Prompt: Repeat every entry word for word. Images do not belong in the copy.

(Stored items from a collection)
+---+

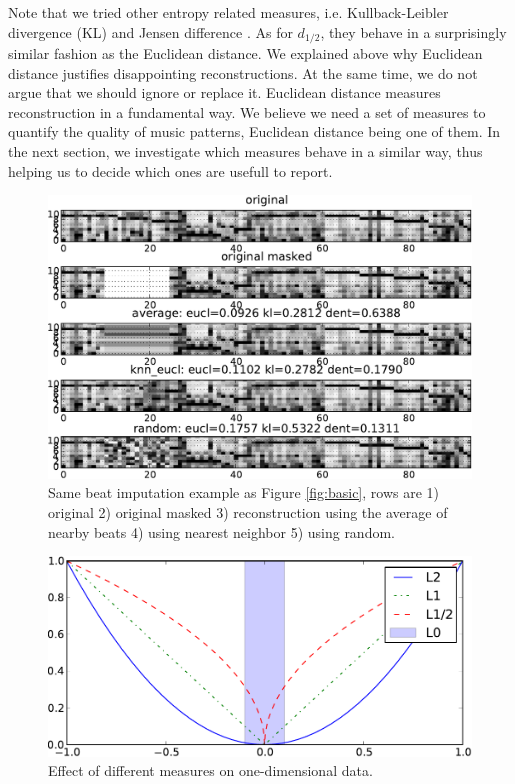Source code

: \documentclass{article}
\begin{document}
Note that we tried other entropy related measures,
i.e. Kullback-Leibler divergence (KL) and Jensen difference
\cite{Michel1994}. As for $d_{1/2}$, they behave in a surprisingly
similar fashion as the Euclidean distance.  We explained above why
Euclidean distance justifies disappointing reconstructions. At the
same time, we do not argue that we should ignore or replace
it. Euclidean distance measures reconstruction in a fundamental
way. We believe we need a set of measures to quantify the quality of
music patterns, Euclidean distance being one of them. In the next
section, we investigate which measures behave in a similar way, thus
helping us to decide which ones are usefull to report.

\begin{figure}[t]
\begin{center}
\includegraphics[width=.95\columnwidth]{avg_nn_rand}
\end{center}
\caption{Same beat imputation example as Figure \ref{fig:basic}, 
rows are 1) original 2) original masked
3) reconstruction using the average of nearby beats 4) using
nearest neighbor 5) using random.
\label{fig:avgnnrand}}
\end{figure}

\begin{figure}[t]
\begin{center}
\includegraphics[width=.85\columnwidth]{measures}
\end{center}
\caption{Effect of different measures on one-dimensional data.
\label{fig:measures}}
\end{figure}
\end{document}
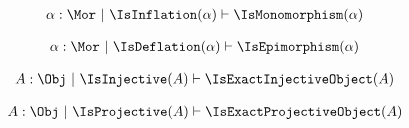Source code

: \begin{sequent}
\begin{align*}
  \alpha:\Mor ~|~ \IsInflation( \alpha ) \vdash \IsMonomorphism( \alpha )
\end{align*}
\end{sequent}

\begin{sequent}
\begin{align*}
  \alpha:\Mor ~|~ \IsDeflation( \alpha ) \vdash \IsEpimorphism( \alpha )
\end{align*}
\end{sequent}

\begin{sequent}
  \begin{align*}
    A:\Obj ~|~ \IsInjective( A ) \vdash \IsExactInjectiveObject( A )
  \end{align*}
\end{sequent}
  
\begin{sequent}
    \begin{align*}
      A:\Obj ~|~ \IsProjective( A ) \vdash \IsExactProjectiveObject( A )
    \end{align*}
\end{sequent}


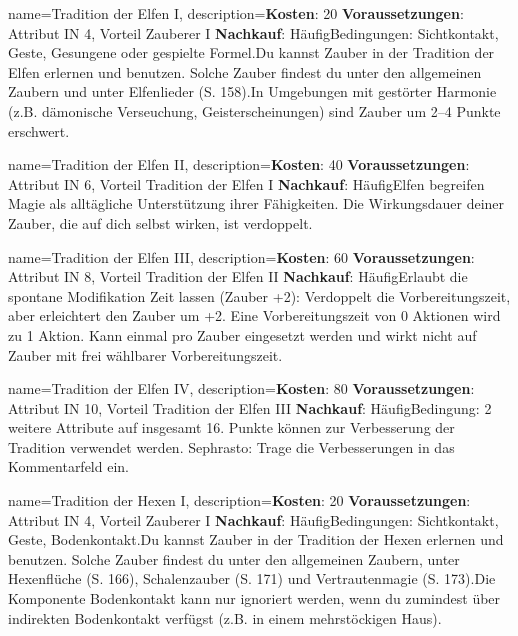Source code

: {
    name={Tradition der Elfen I},
    description={\textbf{Kosten}: 20 \textbf{Voraussetzungen}: Attribut IN 4, Vorteil Zauberer I \textbf{Nachkauf}: Häufig\newline Bedingungen: Sichtkontakt, Geste, Gesungene oder gespielte Formel.\newline Du kannst Zauber in der Tradition der Elfen erlernen und benutzen. Solche Zauber findest du unter den allgemeinen Zaubern und unter Elfenlieder (S. 158).\newline In Umgebungen mit gestörter Harmonie (z.B. dämonische Verseuchung, Geisterscheinungen) sind Zauber um 2–4 Punkte erschwert.}
}


{
    name={Tradition der Elfen II},
    description={\textbf{Kosten}: 40 \textbf{Voraussetzungen}: Attribut IN 6, Vorteil Tradition der Elfen I \textbf{Nachkauf}: Häufig\newline Elfen begreifen Magie als alltägliche Unterstützung ihrer Fähigkeiten. Die Wirkungsdauer deiner Zauber, die auf dich selbst wirken, ist verdoppelt.}
}


{
    name={Tradition der Elfen III},
    description={\textbf{Kosten}: 60 \textbf{Voraussetzungen}: Attribut IN 8, Vorteil Tradition der Elfen II \textbf{Nachkauf}: Häufig\newline Erlaubt die spontane Modifikation Zeit lassen (Zauber +2): Verdoppelt die Vorbereitungszeit, aber erleichtert den Zauber um +2. Eine Vorbereitungszeit von 0 Aktionen wird zu 1 Aktion. Kann einmal pro Zauber eingesetzt werden und wirkt nicht auf Zauber mit frei wählbarer Vorbereitungszeit.}
}


{
    name={Tradition der Elfen IV},
    description={\textbf{Kosten}: 80 \textbf{Voraussetzungen}: Attribut IN 10, Vorteil Tradition der Elfen III \textbf{Nachkauf}: Häufig\newline Bedingung: 2 weitere Attribute auf insgesamt 16. Punkte können zur Verbesserung der Tradition verwendet werden. Sephrasto: Trage die Verbesserungen in das Kommentarfeld ein.}
}


{
    name={Tradition der Hexen I},
    description={\textbf{Kosten}: 20 \textbf{Voraussetzungen}: Attribut IN 4, Vorteil Zauberer I \textbf{Nachkauf}: Häufig\newline Bedingungen: Sichtkontakt, Geste, Bodenkontakt.\newline Du kannst Zauber in der Tradition der Hexen erlernen und benutzen. Solche Zauber findest du unter den allgemeinen Zaubern, unter Hexenflüche (S. 166), Schalenzauber (S. 171) und Vertrautenmagie (S. 173).\newline Die Komponente Bodenkontakt kann nur ignoriert werden, wenn du zumindest über indirekten Bodenkontakt verfügst (z.B. in einem mehrstöckigen Haus).}
}



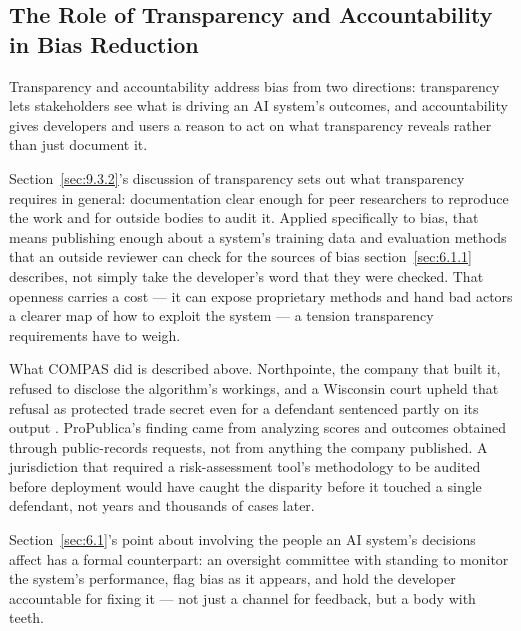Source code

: \subsection{The Role of Transparency and Accountability in Bias Reduction}
\label{sec:6.1.3}
Transparency and accountability address bias from two directions: transparency lets stakeholders see what is driving an AI system's outcomes, and accountability gives developers and users a reason to act on what transparency reveals rather than just document it.

Section~\ref{sec:9.3.2}'s discussion of transparency sets out what transparency requires in general: documentation clear enough for peer researchers to reproduce the work and for outside bodies to audit it. Applied specifically to bias, that means publishing enough about a system's training data and evaluation methods that an outside reviewer can check for the sources of bias section~\ref{sec:6.1.1} describes, not simply take the developer's word that they were checked. That openness carries a cost — it can expose proprietary methods and hand bad actors a clearer map of how to exploit the system — a tension transparency requirements have to weigh.

What COMPAS did is described above. Northpointe, the company that built it, refused to disclose the algorithm's workings, and a Wisconsin court upheld that refusal as protected trade secret even for a defendant sentenced partly on its output \autocite{loomis2016compas}. ProPublica's finding came from analyzing scores and outcomes obtained through public-records requests, not from anything the company published. A jurisdiction that required a risk-assessment tool's methodology to be audited before deployment would have caught the disparity before it touched a single defendant, not years and thousands of cases later.

Section~\ref{sec:6.1}'s point about involving the people an AI system's decisions affect has a formal counterpart: an oversight committee with standing to monitor the system's performance, flag bias as it appears, and hold the developer accountable for fixing it — not just a channel for feedback, but a body with teeth.

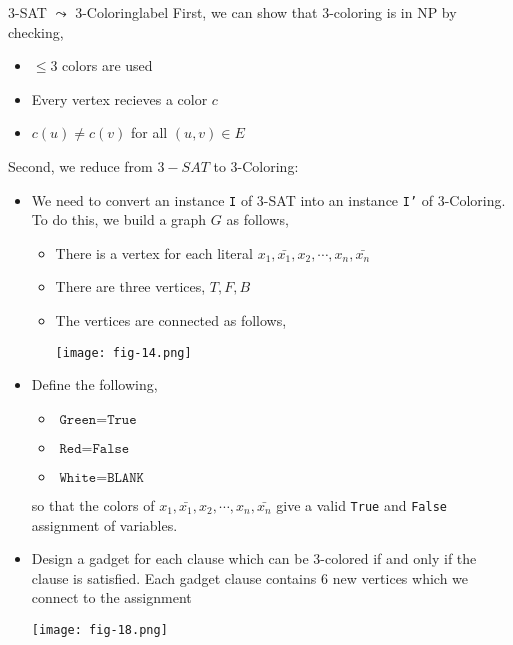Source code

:  	\begin{ex}{3-SAT $\leadsto$ 3-Coloring}{label}
 		First, we can show that 3-coloring is in NP by checking,
 		\begin{itemize}
 			\item $\leq 3$ colors are used
 			\item Every vertex recieves a color $c$
 			\item $c(u) \neq c(v)$ for all $(u,v) \in E$
 		\end{itemize}
 		
 		Second, we reduce from $3-SAT$ to 3-Coloring:
 		\begin{itemize}
 			\item We need to convert an instance \texttt{I} of 3-SAT into an instance \texttt{I'} of 3-Coloring. To do this, we build a graph $G$ as follows,
 			\begin{itemize}
 				\item There is a vertex for each literal $x_1, \bar{x_1}, x_2, \cdots, x_n, \bar{x_n}$
 				\item There are three vertices, $T, F, B$
 				\item The vertices are connected as follows,
 					\begin{center}
 						\texttt{[image: fig-14.png]}
 					\end{center}
 			\end{itemize}
 			\item Define the following,
 				\begin{itemize}
 					\item $\texttt{Green} = \texttt{True}$
 					\item $\texttt{Red} = \texttt{False}$
 					\item $\texttt{White} = \texttt{BLANK}$
 				\end{itemize}
 			\noindent so that the colors of $x_1, \bar{x_1}, x_2, \cdots, x_n, \bar{x_n}$ give a valid \texttt{True} and \texttt{False} assignment of variables.
 			
 			\item Design a gadget for each clause which can be 3-colored if and only if the clause is satisfied. Each gadget clause contains 6 new vertices which we connect to the assignment
 			 \begin{center}
 						\texttt{[image: fig-18.png]}
 			\end{center}


\end{itemize}
\end{ex}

+---+

Answer to the exercise:
Source code

: \documentclass{article}
\begin{document}
Note that we tried other entropy related measures,
i.e. Kullback-Leibler divergence (KL) and Jensen difference
\cite{Michel1994}. As for $d_{1/2}$, they behave in a surprisingly
similar fashion as the Euclidean distance.  We explained above why
Euclidean distance justifies disappointing reconstructions. At the
same time, we do not argue that we should ignore or replace
it. Euclidean distance measures reconstruction in a fundamental
way. We believe we need a set of measures to quantify the quality of
music patterns, Euclidean distance being one of them. In the next
section, we investigate which measures behave in a similar way, thus
helping us to decide which ones are usefull to report.

\begin{figure}[t]
\begin{center}
\includegraphics[width=.95\columnwidth]{avg_nn_rand}
\end{center}
\caption{Same beat imputation example as Figure \ref{fig:basic}, 
rows are 1) original 2) original masked
3) reconstruction using the average of nearby beats 4) using
nearest neighbor 5) using random.
\label{fig:avgnnrand}}
\end{figure}

\begin{figure}[t]
\begin{center}
\includegraphics[width=.85\columnwidth]{measures}
\end{center}
\caption{Effect of different measures on one-dimensional data.
\label{fig:measures}}
\end{figure}
\end{document}
Source code

: \begin{sequent}
\begin{align*}
  \alpha:\Mor ~|~ \IsInflation( \alpha ) \vdash \IsMonomorphism( \alpha )
\end{align*}
\end{sequent}

\begin{sequent}
\begin{align*}
  \alpha:\Mor ~|~ \IsDeflation( \alpha ) \vdash \IsEpimorphism( \alpha )
\end{align*}
\end{sequent}

\begin{sequent}
  \begin{align*}
    A:\Obj ~|~ \IsInjective( A ) \vdash \IsExactInjectiveObject( A )
  \end{align*}
\end{sequent}
  
\begin{sequent}
    \begin{align*}
      A:\Obj ~|~ \IsProjective( A ) \vdash \IsExactProjectiveObject( A )
    \end{align*}
\end{sequent}


Source code

: {
    name={Tradition der Elfen I},
    description={\textbf{Kosten}: 20 \textbf{Voraussetzungen}: Attribut IN 4, Vorteil Zauberer I \textbf{Nachkauf}: Häufig\newline Bedingungen: Sichtkontakt, Geste, Gesungene oder gespielte Formel.\newline Du kannst Zauber in der Tradition der Elfen erlernen und benutzen. Solche Zauber findest du unter den allgemeinen Zaubern und unter Elfenlieder (S. 158).\newline In Umgebungen mit gestörter Harmonie (z.B. dämonische Verseuchung, Geisterscheinungen) sind Zauber um 2–4 Punkte erschwert.}
}


{
    name={Tradition der Elfen II},
    description={\textbf{Kosten}: 40 \textbf{Voraussetzungen}: Attribut IN 6, Vorteil Tradition der Elfen I \textbf{Nachkauf}: Häufig\newline Elfen begreifen Magie als alltägliche Unterstützung ihrer Fähigkeiten. Die Wirkungsdauer deiner Zauber, die auf dich selbst wirken, ist verdoppelt.}
}


{
    name={Tradition der Elfen III},
    description={\textbf{Kosten}: 60 \textbf{Voraussetzungen}: Attribut IN 8, Vorteil Tradition der Elfen II \textbf{Nachkauf}: Häufig\newline Erlaubt die spontane Modifikation Zeit lassen (Zauber +2): Verdoppelt die Vorbereitungszeit, aber erleichtert den Zauber um +2. Eine Vorbereitungszeit von 0 Aktionen wird zu 1 Aktion. Kann einmal pro Zauber eingesetzt werden und wirkt nicht auf Zauber mit frei wählbarer Vorbereitungszeit.}
}


{
    name={Tradition der Elfen IV},
    description={\textbf{Kosten}: 80 \textbf{Voraussetzungen}: Attribut IN 10, Vorteil Tradition der Elfen III \textbf{Nachkauf}: Häufig\newline Bedingung: 2 weitere Attribute auf insgesamt 16. Punkte können zur Verbesserung der Tradition verwendet werden. Sephrasto: Trage die Verbesserungen in das Kommentarfeld ein.}
}


{
    name={Tradition der Hexen I},
    description={\textbf{Kosten}: 20 \textbf{Voraussetzungen}: Attribut IN 4, Vorteil Zauberer I \textbf{Nachkauf}: Häufig\newline Bedingungen: Sichtkontakt, Geste, Bodenkontakt.\newline Du kannst Zauber in der Tradition der Hexen erlernen und benutzen. Solche Zauber findest du unter den allgemeinen Zaubern, unter Hexenflüche (S. 166), Schalenzauber (S. 171) und Vertrautenmagie (S. 173).\newline Die Komponente Bodenkontakt kann nur ignoriert werden, wenn du zumindest über indirekten Bodenkontakt verfügst (z.B. in einem mehrstöckigen Haus).}
}



Source code

: \subsection{The Role of Transparency and Accountability in Bias Reduction}
\label{sec:6.1.3}
Transparency and accountability address bias from two directions: transparency lets stakeholders see what is driving an AI system's outcomes, and accountability gives developers and users a reason to act on what transparency reveals rather than just document it.

Section~\ref{sec:9.3.2}'s discussion of transparency sets out what transparency requires in general: documentation clear enough for peer researchers to reproduce the work and for outside bodies to audit it. Applied specifically to bias, that means publishing enough about a system's training data and evaluation methods that an outside reviewer can check for the sources of bias section~\ref{sec:6.1.1} describes, not simply take the developer's word that they were checked. That openness carries a cost — it can expose proprietary methods and hand bad actors a clearer map of how to exploit the system — a tension transparency requirements have to weigh.

What COMPAS did is described above. Northpointe, the company that built it, refused to disclose the algorithm's workings, and a Wisconsin court upheld that refusal as protected trade secret even for a defendant sentenced partly on its output \autocite{loomis2016compas}. ProPublica's finding came from analyzing scores and outcomes obtained through public-records requests, not from anything the company published. A jurisdiction that required a risk-assessment tool's methodology to be audited before deployment would have caught the disparity before it touched a single defendant, not years and thousands of cases later.

Section~\ref{sec:6.1}'s point about involving the people an AI system's decisions affect has a formal counterpart: an oversight committee with standing to monitor the system's performance, flag bias as it appears, and hold the developer accountable for fixing it — not just a channel for feedback, but a body with teeth.

Source code

:  	\begin{ex}{3-SAT $\leadsto$ 3-Coloring}{label}
 		First, we can show that 3-coloring is in NP by checking,
 		\begin{itemize}
 			\item $\leq 3$ colors are used
 			\item Every vertex recieves a color $c$
 			\item $c(u) \neq c(v)$ for all $(u,v) \in E$
 		\end{itemize}
 		
 		Second, we reduce from $3-SAT$ to 3-Coloring:
 		\begin{itemize}
 			\item We need to convert an instance \texttt{I} of 3-SAT into an instance \texttt{I'} of 3-Coloring. To do this, we build a graph $G$ as follows,
 			\begin{itemize}
 				\item There is a vertex for each literal $x_1, \bar{x_1}, x_2, \cdots, x_n, \bar{x_n}$
 				\item There are three vertices, $T, F, B$
 				\item The vertices are connected as follows,
 					\begin{center}
 						\texttt{[image: fig-14.png]}
 					\end{center}
 			\end{itemize}
 			\item Define the following,
 				\begin{itemize}
 					\item $\texttt{Green} = \texttt{True}$
 					\item $\texttt{Red} = \texttt{False}$
 					\item $\texttt{White} = \texttt{BLANK}$
 				\end{itemize}
 			\noindent so that the colors of $x_1, \bar{x_1}, x_2, \cdots, x_n, \bar{x_n}$ give a valid \texttt{True} and \texttt{False} assignment of variables.
 			
 			\item Design a gadget for each clause which can be 3-colored if and only if the clause is satisfied. Each gadget clause contains 6 new vertices which we connect to the assignment
 			 \begin{center}
 						\texttt{[image: fig-18.png]}
 			\end{center}


\end{itemize}
\end{ex}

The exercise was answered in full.